= Instructions to follow =
Which of the lines below include "implementations"? Each one should be copied out.

[Data for processing Boundary: Start]

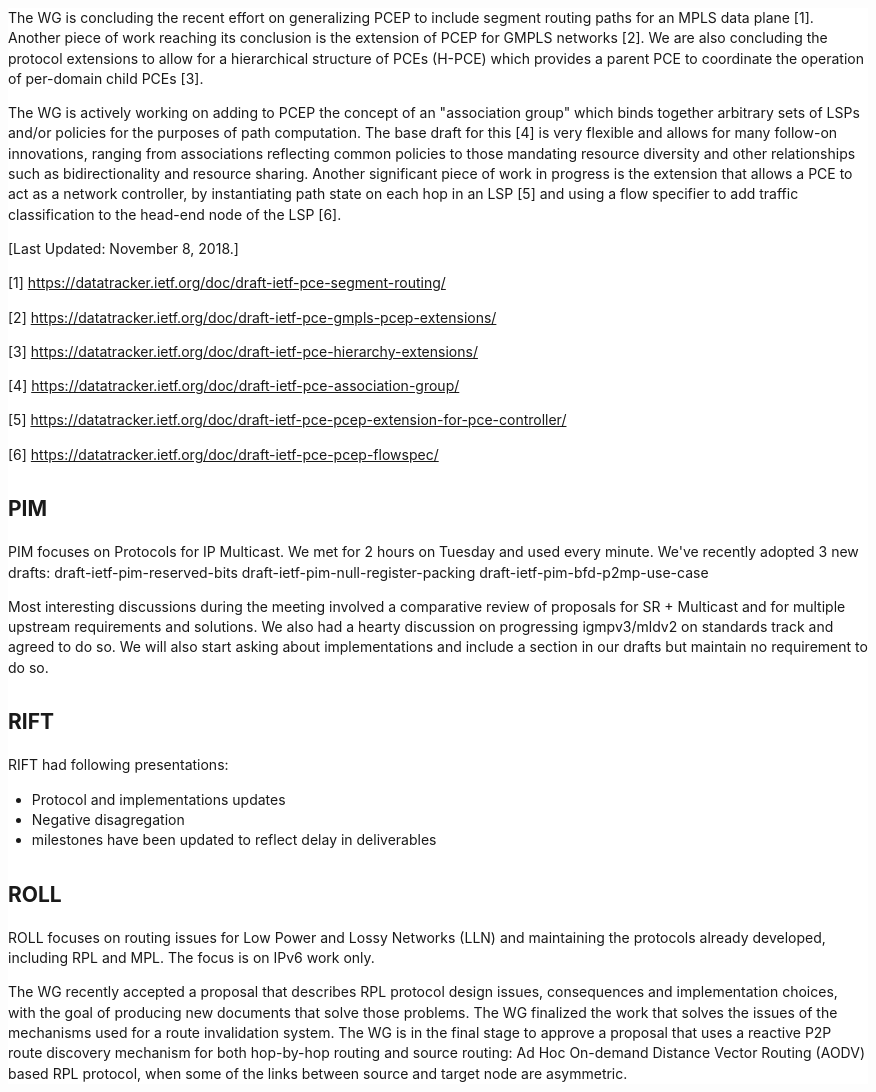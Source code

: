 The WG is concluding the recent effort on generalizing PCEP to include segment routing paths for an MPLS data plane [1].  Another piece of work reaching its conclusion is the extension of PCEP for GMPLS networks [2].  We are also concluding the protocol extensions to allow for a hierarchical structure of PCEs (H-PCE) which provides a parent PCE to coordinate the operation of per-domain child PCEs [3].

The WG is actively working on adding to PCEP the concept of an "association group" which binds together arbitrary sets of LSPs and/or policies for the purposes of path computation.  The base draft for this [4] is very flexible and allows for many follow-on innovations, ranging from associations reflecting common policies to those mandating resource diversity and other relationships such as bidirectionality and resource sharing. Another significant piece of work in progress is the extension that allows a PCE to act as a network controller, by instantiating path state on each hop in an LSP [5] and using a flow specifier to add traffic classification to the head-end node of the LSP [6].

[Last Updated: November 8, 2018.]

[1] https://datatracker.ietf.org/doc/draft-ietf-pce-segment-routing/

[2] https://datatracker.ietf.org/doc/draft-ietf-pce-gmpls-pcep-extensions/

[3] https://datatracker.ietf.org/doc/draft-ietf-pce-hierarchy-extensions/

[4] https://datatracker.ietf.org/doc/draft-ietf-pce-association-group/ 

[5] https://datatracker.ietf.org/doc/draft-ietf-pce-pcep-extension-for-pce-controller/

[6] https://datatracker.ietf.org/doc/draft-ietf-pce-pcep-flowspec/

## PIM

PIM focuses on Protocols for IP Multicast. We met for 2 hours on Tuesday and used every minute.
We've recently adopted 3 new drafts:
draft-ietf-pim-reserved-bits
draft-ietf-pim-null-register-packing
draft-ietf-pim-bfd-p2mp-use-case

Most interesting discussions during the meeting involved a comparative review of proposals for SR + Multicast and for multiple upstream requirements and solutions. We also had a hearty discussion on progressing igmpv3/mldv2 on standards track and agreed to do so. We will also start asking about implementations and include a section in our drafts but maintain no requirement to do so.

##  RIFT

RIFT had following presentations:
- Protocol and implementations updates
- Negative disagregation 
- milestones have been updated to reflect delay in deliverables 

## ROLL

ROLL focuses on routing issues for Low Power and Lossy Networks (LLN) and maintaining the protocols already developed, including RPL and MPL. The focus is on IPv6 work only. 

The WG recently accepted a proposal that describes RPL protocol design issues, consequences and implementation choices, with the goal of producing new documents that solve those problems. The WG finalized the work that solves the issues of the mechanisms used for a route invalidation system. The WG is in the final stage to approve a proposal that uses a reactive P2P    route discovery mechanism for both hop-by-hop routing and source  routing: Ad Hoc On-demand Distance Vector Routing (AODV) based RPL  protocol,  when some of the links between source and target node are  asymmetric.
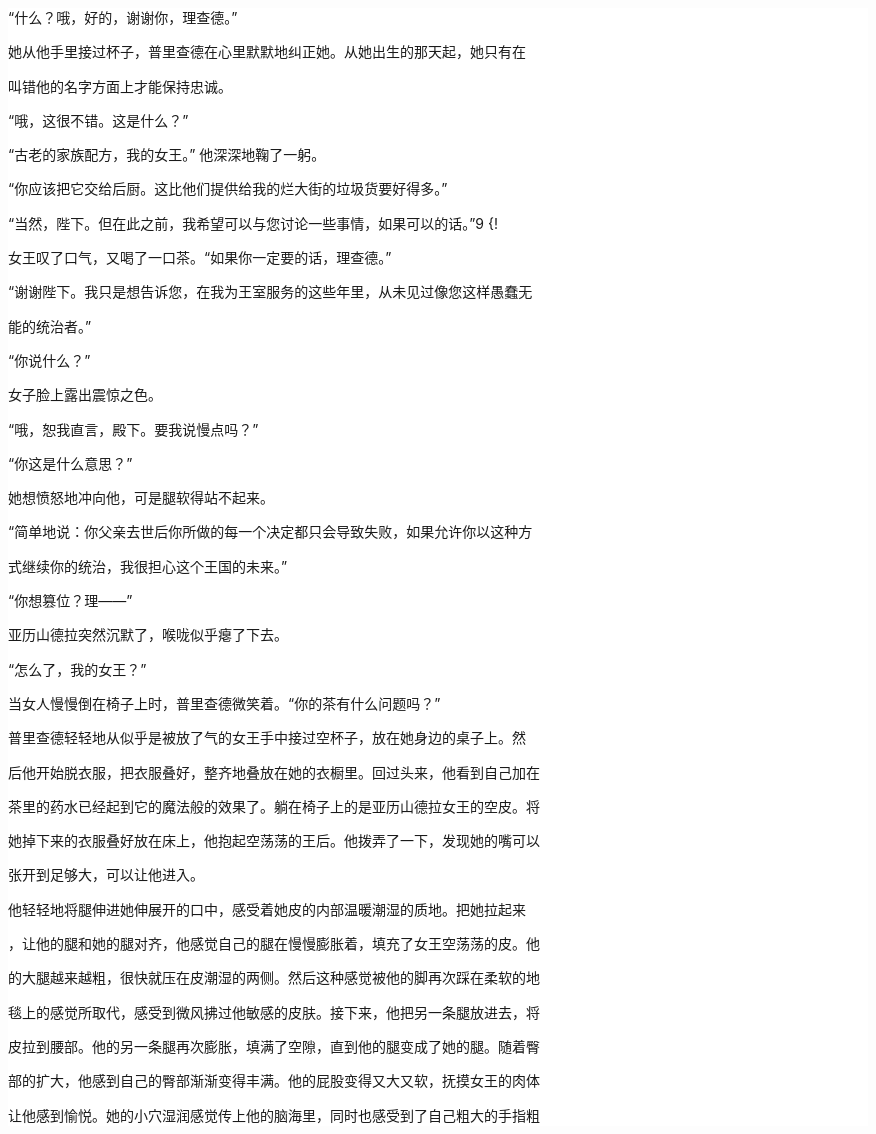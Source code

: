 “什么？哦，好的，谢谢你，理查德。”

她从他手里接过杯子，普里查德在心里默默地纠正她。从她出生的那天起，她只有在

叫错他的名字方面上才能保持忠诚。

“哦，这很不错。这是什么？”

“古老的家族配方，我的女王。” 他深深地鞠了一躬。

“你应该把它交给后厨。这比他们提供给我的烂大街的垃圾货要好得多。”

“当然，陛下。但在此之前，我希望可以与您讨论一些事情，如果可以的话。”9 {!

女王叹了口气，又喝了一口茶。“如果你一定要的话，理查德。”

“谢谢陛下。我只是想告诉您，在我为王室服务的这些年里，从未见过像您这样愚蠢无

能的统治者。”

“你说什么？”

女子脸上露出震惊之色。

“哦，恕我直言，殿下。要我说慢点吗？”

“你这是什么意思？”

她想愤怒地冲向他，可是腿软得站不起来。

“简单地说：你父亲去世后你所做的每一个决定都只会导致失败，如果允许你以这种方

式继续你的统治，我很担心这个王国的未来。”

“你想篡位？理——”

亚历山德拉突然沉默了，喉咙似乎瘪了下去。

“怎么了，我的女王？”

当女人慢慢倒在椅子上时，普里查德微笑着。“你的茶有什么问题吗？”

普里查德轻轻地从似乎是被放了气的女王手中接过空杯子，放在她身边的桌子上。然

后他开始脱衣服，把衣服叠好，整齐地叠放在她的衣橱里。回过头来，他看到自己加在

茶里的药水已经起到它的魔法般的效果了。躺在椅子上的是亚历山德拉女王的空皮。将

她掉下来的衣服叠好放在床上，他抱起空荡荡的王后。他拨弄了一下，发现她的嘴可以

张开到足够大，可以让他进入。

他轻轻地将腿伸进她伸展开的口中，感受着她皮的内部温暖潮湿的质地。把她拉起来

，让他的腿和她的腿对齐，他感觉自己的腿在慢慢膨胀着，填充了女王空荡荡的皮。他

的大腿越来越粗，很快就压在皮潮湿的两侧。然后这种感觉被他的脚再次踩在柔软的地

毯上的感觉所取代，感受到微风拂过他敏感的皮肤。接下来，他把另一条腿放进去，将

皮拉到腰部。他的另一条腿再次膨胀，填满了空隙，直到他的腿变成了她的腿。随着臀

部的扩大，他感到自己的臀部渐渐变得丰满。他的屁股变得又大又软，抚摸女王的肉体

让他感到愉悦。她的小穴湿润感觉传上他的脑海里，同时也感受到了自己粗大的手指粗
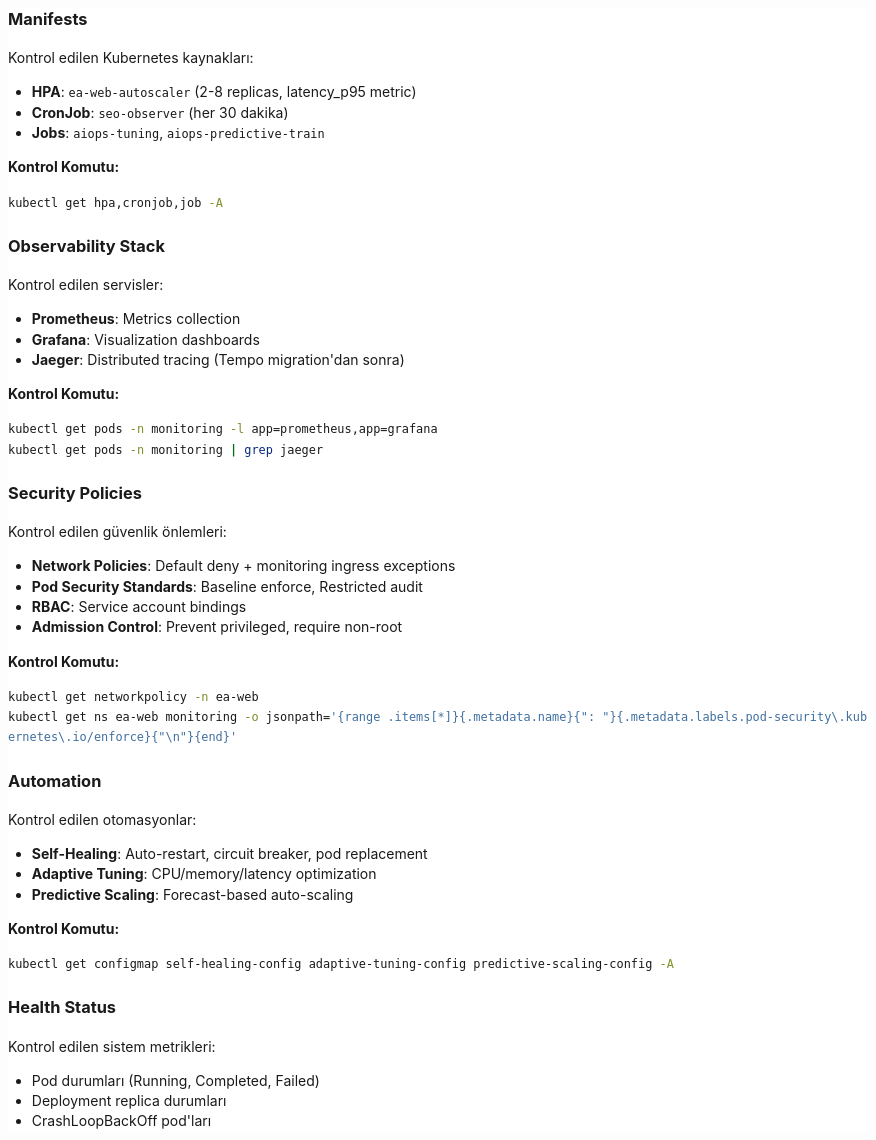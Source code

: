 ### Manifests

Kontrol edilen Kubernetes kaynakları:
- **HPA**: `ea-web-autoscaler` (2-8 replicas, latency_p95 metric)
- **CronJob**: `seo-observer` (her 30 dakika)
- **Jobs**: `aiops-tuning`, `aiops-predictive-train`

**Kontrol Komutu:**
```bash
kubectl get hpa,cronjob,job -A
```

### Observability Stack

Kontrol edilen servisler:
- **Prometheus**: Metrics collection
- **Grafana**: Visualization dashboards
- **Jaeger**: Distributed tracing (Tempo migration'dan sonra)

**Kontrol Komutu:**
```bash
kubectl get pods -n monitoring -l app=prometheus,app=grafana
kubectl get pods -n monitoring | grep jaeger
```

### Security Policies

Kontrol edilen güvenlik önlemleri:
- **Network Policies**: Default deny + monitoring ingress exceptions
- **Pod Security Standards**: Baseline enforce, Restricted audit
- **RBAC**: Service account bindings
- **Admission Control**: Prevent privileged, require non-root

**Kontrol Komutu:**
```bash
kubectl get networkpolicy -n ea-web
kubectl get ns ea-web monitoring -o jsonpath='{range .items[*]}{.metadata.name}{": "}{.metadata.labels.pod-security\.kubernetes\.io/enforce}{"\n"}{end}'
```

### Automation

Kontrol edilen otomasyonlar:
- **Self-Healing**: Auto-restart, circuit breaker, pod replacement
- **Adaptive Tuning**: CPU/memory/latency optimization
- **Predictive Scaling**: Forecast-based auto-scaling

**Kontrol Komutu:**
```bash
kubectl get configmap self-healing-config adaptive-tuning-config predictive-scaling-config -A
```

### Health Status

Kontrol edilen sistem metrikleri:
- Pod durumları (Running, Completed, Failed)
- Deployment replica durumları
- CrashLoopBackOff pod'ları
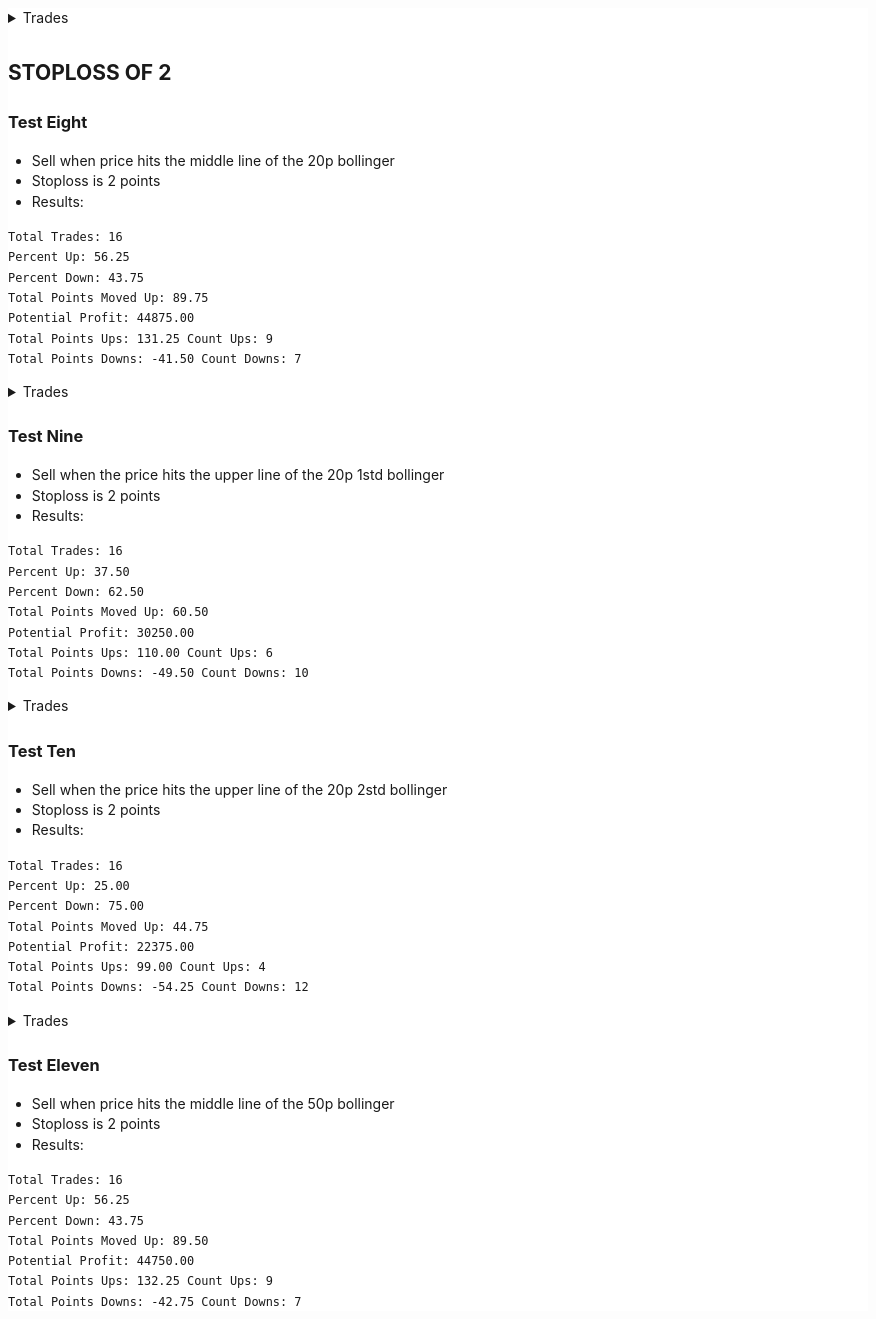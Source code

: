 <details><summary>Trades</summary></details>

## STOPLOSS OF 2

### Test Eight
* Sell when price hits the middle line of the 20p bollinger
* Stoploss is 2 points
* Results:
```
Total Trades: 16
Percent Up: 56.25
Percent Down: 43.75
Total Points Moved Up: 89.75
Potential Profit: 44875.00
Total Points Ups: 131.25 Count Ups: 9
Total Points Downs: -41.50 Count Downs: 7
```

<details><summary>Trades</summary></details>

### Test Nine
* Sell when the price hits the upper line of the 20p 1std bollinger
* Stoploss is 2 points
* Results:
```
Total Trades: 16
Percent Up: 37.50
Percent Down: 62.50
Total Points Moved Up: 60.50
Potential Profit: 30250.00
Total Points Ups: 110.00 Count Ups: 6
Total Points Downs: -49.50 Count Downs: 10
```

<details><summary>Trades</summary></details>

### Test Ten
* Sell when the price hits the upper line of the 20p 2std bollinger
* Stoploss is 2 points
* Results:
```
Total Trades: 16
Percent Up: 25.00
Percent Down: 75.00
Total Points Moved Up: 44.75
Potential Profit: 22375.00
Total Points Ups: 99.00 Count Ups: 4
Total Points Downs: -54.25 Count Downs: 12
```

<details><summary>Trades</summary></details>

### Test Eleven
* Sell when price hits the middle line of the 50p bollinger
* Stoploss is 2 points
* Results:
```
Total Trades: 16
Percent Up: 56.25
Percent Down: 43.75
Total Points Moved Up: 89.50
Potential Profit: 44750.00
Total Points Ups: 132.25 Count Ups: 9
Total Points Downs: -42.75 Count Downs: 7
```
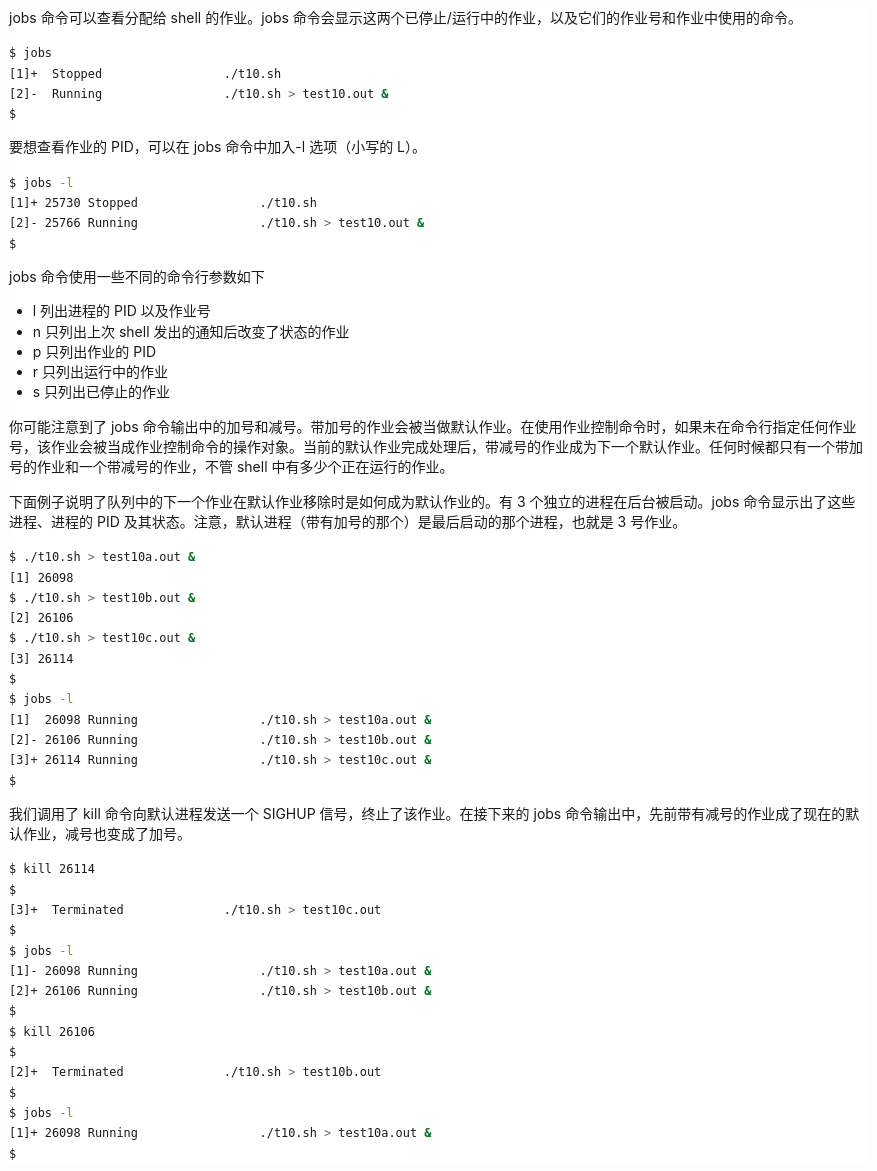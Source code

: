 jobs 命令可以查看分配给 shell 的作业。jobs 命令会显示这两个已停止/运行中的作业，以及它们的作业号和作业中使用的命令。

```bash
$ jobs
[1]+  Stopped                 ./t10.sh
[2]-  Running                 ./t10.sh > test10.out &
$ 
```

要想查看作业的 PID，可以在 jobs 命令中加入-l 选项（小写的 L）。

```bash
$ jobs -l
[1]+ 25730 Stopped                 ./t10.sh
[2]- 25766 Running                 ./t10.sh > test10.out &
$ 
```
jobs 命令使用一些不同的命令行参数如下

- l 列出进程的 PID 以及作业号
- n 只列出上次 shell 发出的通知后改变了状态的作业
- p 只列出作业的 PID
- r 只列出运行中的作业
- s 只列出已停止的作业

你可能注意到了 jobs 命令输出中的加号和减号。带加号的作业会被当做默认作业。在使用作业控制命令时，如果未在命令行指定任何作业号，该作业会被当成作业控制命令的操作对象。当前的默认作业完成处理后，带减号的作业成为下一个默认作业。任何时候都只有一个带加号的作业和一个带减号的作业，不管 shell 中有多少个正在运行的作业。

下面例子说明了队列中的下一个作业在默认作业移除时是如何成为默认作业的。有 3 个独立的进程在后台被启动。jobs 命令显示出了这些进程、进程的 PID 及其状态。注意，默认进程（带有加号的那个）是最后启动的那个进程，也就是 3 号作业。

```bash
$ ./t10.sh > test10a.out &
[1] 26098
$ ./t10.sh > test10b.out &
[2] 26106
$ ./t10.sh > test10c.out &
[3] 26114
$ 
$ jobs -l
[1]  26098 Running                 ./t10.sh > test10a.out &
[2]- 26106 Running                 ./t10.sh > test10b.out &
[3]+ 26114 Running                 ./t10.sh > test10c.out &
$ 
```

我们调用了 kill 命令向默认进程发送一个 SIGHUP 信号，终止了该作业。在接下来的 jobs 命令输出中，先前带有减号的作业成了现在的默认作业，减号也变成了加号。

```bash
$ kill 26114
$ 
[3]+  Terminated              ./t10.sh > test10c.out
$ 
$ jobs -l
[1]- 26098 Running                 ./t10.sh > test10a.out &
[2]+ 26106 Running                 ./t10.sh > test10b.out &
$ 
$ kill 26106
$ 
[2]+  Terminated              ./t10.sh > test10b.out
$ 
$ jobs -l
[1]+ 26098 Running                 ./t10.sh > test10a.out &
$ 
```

[Data for processing Boundary: End]

= Task solution =
Most interesting discussions during the meeting involved a comparative review of proposals for SR + Multicast and for multiple upstream requirements and solutions. We also had a hearty discussion on progressing igmpv3/mldv2 on standards track and agreed to do so. We will also start asking about implementations and include a section in our drafts but maintain no requirement to do so.
- Protocol and implementations updates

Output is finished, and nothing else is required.